The Labour MP Lloyd Russell-Moyle has secured time for a debate in the House of Commons about private rental housing problems.
Mr Russell-Moyle, who represents Brighton Kemptown, is due to open the debate next Thursday (3 November).
He is co-sponsor of the debate with the Conservative MP for Dover, Natalie Elphicke. The pair obtained the support of 30 other cross-party MPs to enable their request for a debate to be given consideration.
Mr Russell-Moyle chairs the All-Party Parliamentary Group for Renters and Rental Reform.
On hearing that the application for a debate had been granted, he appealed for renters to email his office on lloyd@russell-moyle.co.uk to share their stories.
He said: “It’s clear renters are being evicted so landlords can charge more rent.
“We are seeing rental inflation of over 20 per cent in parts of the country and unless we get a grip of this problem there will be a wave of homelessness coming out of the private rented sector.
“Speaking to colleagues, I know some local authorities are increasing homelessness provision by seven-fold in preparation for the ongoing affordability crisis which is being driven by greed.
“The government has been sitting on a white paper to reform the private sector for months now and we need to see legislation brought forward to ban no-fault evictions and regulate rental increases.
“The debate on Thursday will be the chance to highlight injustices faced by renters and to propose solutions that can work for everyone.”
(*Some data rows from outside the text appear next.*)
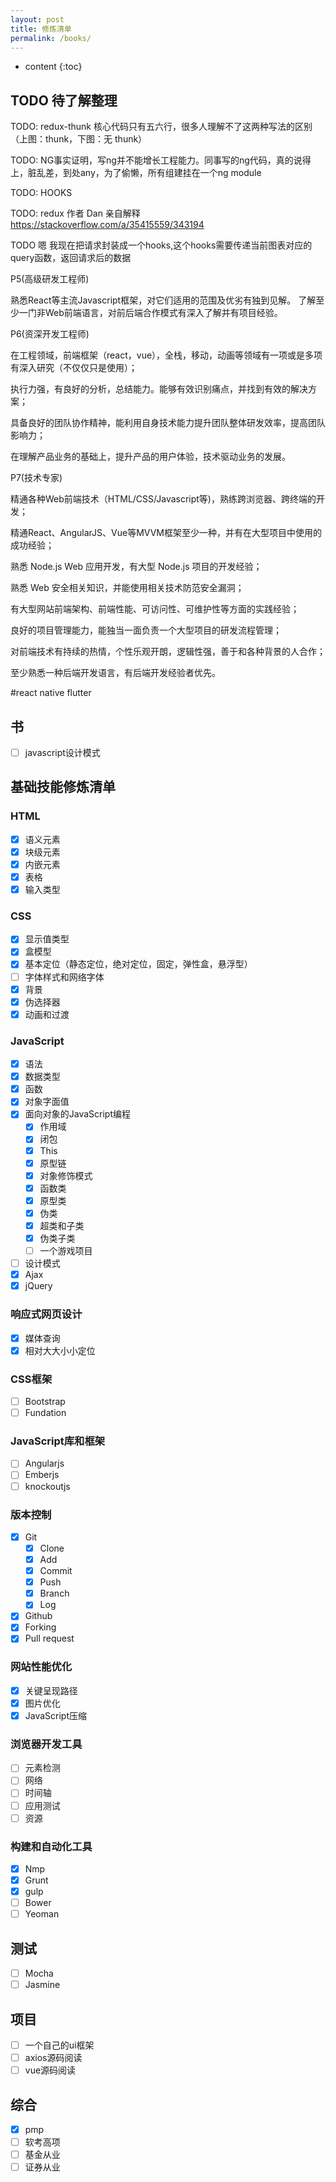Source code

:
 ```yaml
---
layout: post
title: 修炼清单
permalink: /books/
---
```


* content
{:toc}

## TODO 待了解整理

TODO: redux-thunk 核心代码只有五六行，很多人理解不了这两种写法的区别（上图：thunk，下图：无 thunk）

TODO: NG事实证明，写ng并不能增长工程能力。同事写的ng代码，真的说得上，脏乱差，到处any，为了偷懒，所有组建挂在一个ng module

TODO: HOOKS

TODO: redux 作者 Dan 亲自解释 <https://stackoverflow.com/a/35415559/343194>

TODO 嗯 我现在把请求封装成一个hooks,这个hooks需要传递当前图表对应的query函数，返回请求后的数据

P5(高级研发工程师)

熟悉React等主流Javascript框架，对它们适用的范围及优劣有独到见解。
了解至少一门非Web前端语言，对前后端合作模式有深入了解并有项目经验。

P6(资深开发工程师)

 在工程领域，前端框架（react，vue），全栈，移动，动画等领域有一项或是多项有深入研究（不仅仅只是使用）；

 执行力强，有良好的分析，总结能力。能够有效识别痛点，并找到有效的解决方案；

 具备良好的团队协作精神，能利用自身技术能力提升团队整体研发效率，提高团队影响力；

在理解产品业务的基础上，提升产品的用户体验，技术驱动业务的发展。

P7(技术专家)

 精通各种Web前端技术（HTML/CSS/Javascript等)，熟练跨浏览器、跨终端的开发；

 精通React、AngularJS、Vue等MVVM框架至少一种，并有在大型项目中使用的成功经验；

 熟悉 Node.js Web 应用开发，有大型 Node.js 项目的开发经验；

 熟悉 Web 安全相关知识，并能使用相关技术防范安全漏洞；

有大型网站前端架构、前端性能、可访问性、可维护性等方面的实践经验；

 良好的项目管理能力，能独当一面负责一个大型项目的研发流程管理；

对前端技术有持续的热情，个性乐观开朗，逻辑性强，善于和各种背景的人合作；

 至少熟悉一种后端开发语言，有后端开发经验者优先。

 #react native flutter

## 书

- [ ] javascript设计模式

## 基础技能修炼清单

### HTML

- [x] 语义元素
- [x] 块级元素
- [x] 内嵌元素
- [x] 表格
- [x] 输入类型

### CSS

- [x] 显示值类型
- [x] 盒模型
- [x] 基本定位（静态定位，绝对定位，固定，弹性盒，悬浮型）
- [ ] 字体样式和网络字体
- [x] 背景
- [x] 伪选择器
- [x] 动画和过渡

### JavaScript

- [x] 语法
- [x] 数据类型
- [x] 函数
- [x] 对象字面值
- [x] 面向对象的JavaScript编程
  - [x] 作用域
  - [x] 闭包
  - [x] This
  - [x] 原型链
  - [x] 对象修饰模式
  - [x] 函数类
  - [x] 原型类
  - [x] 伪类
  - [x] 超类和子类
  - [x] 伪类子类
  - [ ] 一个游戏项目
- [ ] 设计模式
- [x] Ajax
- [x] jQuery

### 响应式网页设计

- [x] 媒体查询
- [x] 相对大大小小定位

### CSS框架

- [ ] Bootstrap
- [ ] Fundation

### JavaScript库和框架

- [ ] Angularjs
- [ ] Emberjs
- [ ] knockoutjs

### 版本控制

- [x] Git
  - [x] Clone
  - [x] Add
  - [x] Commit
  - [x] Push
  - [x] Branch
  - [x] Log
- [x] Github
- [x] Forking
- [x] Pull request

### 网站性能优化

- [x] 关键呈现路径
- [x] 图片优化
- [x] JavaScript压缩

### 浏览器开发工具

- [ ] 元素检测
- [ ] 网络
- [ ] 时间轴
- [ ] 应用测试
- [ ] 资源

### 构建和自动化工具

- [x] Nmp
- [x] Grunt
- [x] gulp
- [ ] Bower
- [ ] Yeoman

## 测试

- [ ] Mocha
- [ ] Jasmine

## 项目

- [ ] 一个自己的ui框架
- [ ] axios源码阅读
- [ ] vue源码阅读

## 综合

- [x] pmp
- [ ] 软考高项
- [ ] 基金从业
- [ ] 证券从业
Mr Russell-Moyle is due to open the debate and a government minister is expected to respond.
Lloyd Russell-Moyle thinks by making it impossible for landlords to evict tenants and to put up rents more and more landlord will stay in and or enter the rental market.
I’m not sure why he thinks this but this is not the case and thousands of landlords have sold up in the city as they are frightened that due to the ban of no fault evictions they will not be able to evict tenants.
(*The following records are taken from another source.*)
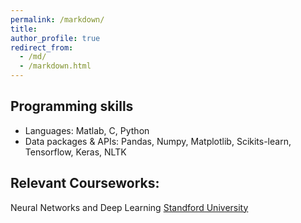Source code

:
 ```yaml
---
permalink: /markdown/
title: 
author_profile: true
redirect_from: 
  - /md/
  - /markdown.html
---
```


## Programming skills
 - Languages: Matlab, C, Python
 - Data packages & APIs: Pandas, Numpy, Matplotlib, Scikits-learn, Tensorflow, Keras, NLTK

## Relevant Courseworks: 

Neural Networks and Deep Learning [Standford University](https://www.coursera.org/account/accomplishments/specialization/QT46J44B7SW4)

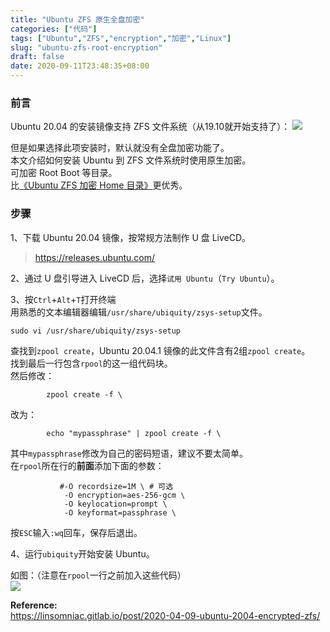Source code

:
 ```yaml
---
title: "Ubuntu ZFS 原生全盘加密"
categories: ["代码"]
tags: ["Ubuntu","ZFS","encryption","加密","Linux"]
slug: "ubuntu-zfs-root-encryption"
draft: false
date: 2020-09-11T23:48:35+08:00
---
```


### 前言

Ubuntu 20.04 的安装镜像支持 ZFS 文件系统（从19.10就开始支持了）：
![](https://images.eallion.com/images/2020/09/install.png!hugo.webp)

但是如果选择此项安装时，默认就没有全盘加密功能了。  
本文介绍如何安装 Ubuntu 到 ZFS 文件系统时使用原生加密。  
可加密 Root Boot 等目录。  
比[《Ubuntu ZFS 加密 Home 目录》](https://eallion.com/ubuntu-zfs-encryption)更优秀。

### 步骤

1、下载 Ubuntu 20.04 镜像，按常规方法制作 U 盘 LiveCD。
> <https://releases.ubuntu.com/>

2、通过 U 盘引导进入 LiveCD 后，选择`试用 Ubuntu`（`Try Ubuntu`）。

3、按`Ctrl`+`Alt`+`T`打开终端  
用熟悉的文本编辑器编辑`/usr/share/ubiquity/zsys-setup`文件。
```
sudo vi /usr/share/ubiquity/zsys-setup
```
查找到`zpool create`，Ubuntu 20.04.1 镜像的此文件含有2组`zpool create`。  
找到最后一行包含`rpool`的这一组代码块。  
然后修改：
```
        zpool create -f \
```
改为：
```
        echo "mypassphrase" | zpool create -f \
```
其中`mypassphrase`修改为自己的密码短语，建议不要太简单。  
在`rpool`所在行的**前面**添加下面的参数：
```
           #-O recordsize=1M \ # 可选
            -O encryption=aes-256-gcm \
            -O keylocation=prompt \
            -O keyformat=passphrase \
```
按`ESC`输入`:wq`回车，保存后退出。

4、运行`ubiquity`开始安装 Ubuntu。

如图：（注意在`rpool`一行之前加入这些代码）  
![](https://images.eallion.com/images/2020/09/zsys-setup.png!hugo.webp)

**Reference:**  
<https://linsomniac.gitlab.io/post/2020-04-09-ubuntu-2004-encrypted-zfs/>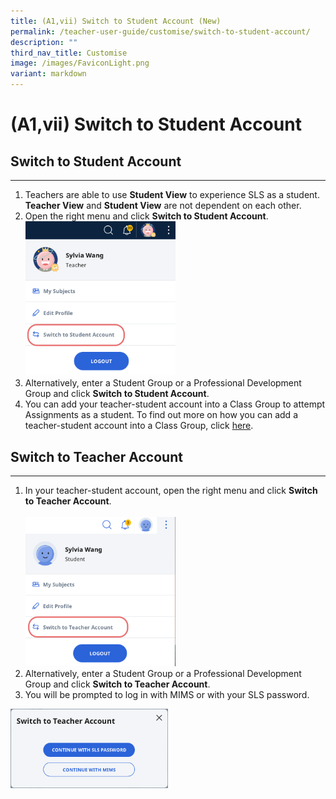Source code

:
 ```yaml
---
title: (A1,vii) Switch to Student Account (New)
permalink: /teacher-user-guide/customise/switch-to-student-account/
description: ""
third_nav_title: Customise
image: /images/FaviconLight.png
variant: markdown
---
```

<h1>(A1,vii) Switch to Student Account</h1>
<h2>Switch to Student Account</h2>
<hr>
<ol>
  <li>Teachers are able to use <strong>Student View</strong> to experience SLS as a student. <strong>Teacher View</strong> and <strong>Student View</strong> are not dependent on each other.</li>
  <li>Open the right menu and click <strong>Switch to Student Account</strong>.</li>
	<img alt="Switch to Student Account" style="width: 50%;" src="/images/2Teacher/Cu-TeacherStudent.png">  
<li>Alternatively, enter a Student Group or a Professional Development Group and click <strong>Switch to Student Account</strong>.</li>
  <li>You can add your teacher-student account into a Class Group to attempt Assignments as a student. To find out more on how you can add a teacher-student account into a Class Group, click <a target="_blank" href="/teacher-user-guide/organise/add-teachers-as-students-to-a-class-group/">here</a>.</li>
</ol>
<h2>Switch to Teacher Account</h2>
<hr>
<ol><li>In your teacher-student account, open the right menu and click <strong>Switch to Teacher Account</strong>.</li>
<br>
<img alt="Switch to Student Account" style="width: 50%;" src="/images/2Teacher/Cu-TeacherStudent1.png">
<br> 
<li>Alternatively, enter a Student Group or a Professional Development Group and click <strong>Switch to Teacher Account</strong>.</li>
<li>You will be prompted to log in with MIMS or with your SLS password.</li>
</ol>
<img alt="Switch to Student Account" style="width: 50%;" src="/images/2Teacher/Cu-TeacherStudent2.png">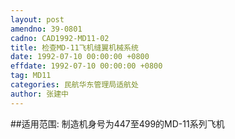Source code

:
 ```yaml
---
layout: post
amendno: 39-0801
cadno: CAD1992-MD11-02
title: 检查MD-11飞机缝翼机械系统
date: 1992-07-10 00:00:00 +0800
effdate: 1992-07-10 00:00:00 +0800
tag: MD11
categories: 民航华东管理局适航处
author: 张建中
---
```


##适用范围:
制造机身号为447至499的MD-11系列飞机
All that is happening and will happen is the poor people in his constituency will be replaced by people from London who wish to buy and move here as the population is growing and the demand is high to live in the City.
So unless you have been given scarce Brighton social housing it will be like many areas of London most people cannot afford to rent in.
So LRM appeals for renters to contact him and share their stories, which will of course be horrific (why else would they enail him), and will be extrapolated as respresentative of the entire rental market. Note how he hasn’t asked landlords to contact him to address their concerns.
I’m all for raising standards, but the direction of travel is forcing landlords to sell up or into the lightly regulated (and more profitable) Airbnb model. Inevtiably, the availability of rental properties will be further restricted and will eventually collapse.
Poor landlords, not allowed to kick people out for no reason.
I had two tenants who threatened me after they broke the bath and I asked them to pay for it. They had two months notice to find another home . You would get nowhere near my property.
This MP must have a very small brain. How on earth can he think that the answer to a shortage of rental property is to try and make the lives of landlords even more difficult so in effect they can never regain their property or put up rents?
Will this a) encourage more landlords into the rental market or
b) Make them think there is too much to to lose if we continue renting our property as will end up with sitting tenants paying peanuts when inflation is at 10% a year. Best to sell instead or leave the property empty.
Landlords are not charities. They are not going to give their £300,000 properties to tenants rather than sell them.
Dilettante & amateur landlords with just one building/flat who have buy to let mortgages are not reliable providers of homes. They buy & sell randomly as inflation/interest rates affect their profit.
Portfolio landllords who build over decades and are mortgage-free seek stable income more reliably & tend to have retainers for maintenance. THAT is what legislation should favour. They provide longer term tenancies (usually). My mother lived in one such for 50 years and when the (Italian) matriarch died, the portfolio stayed in the family and my mother stayed in her apartment til she died.
Those types of landlords tend to favour blocks of flats which in Brighton are not really being built much. The legislation does already favour these types of landlord regardless from a tax perspective.
Similar legislation has already reduced the number of properties available in Scotland. Bring it on I say fewer students will Brighton a happier place.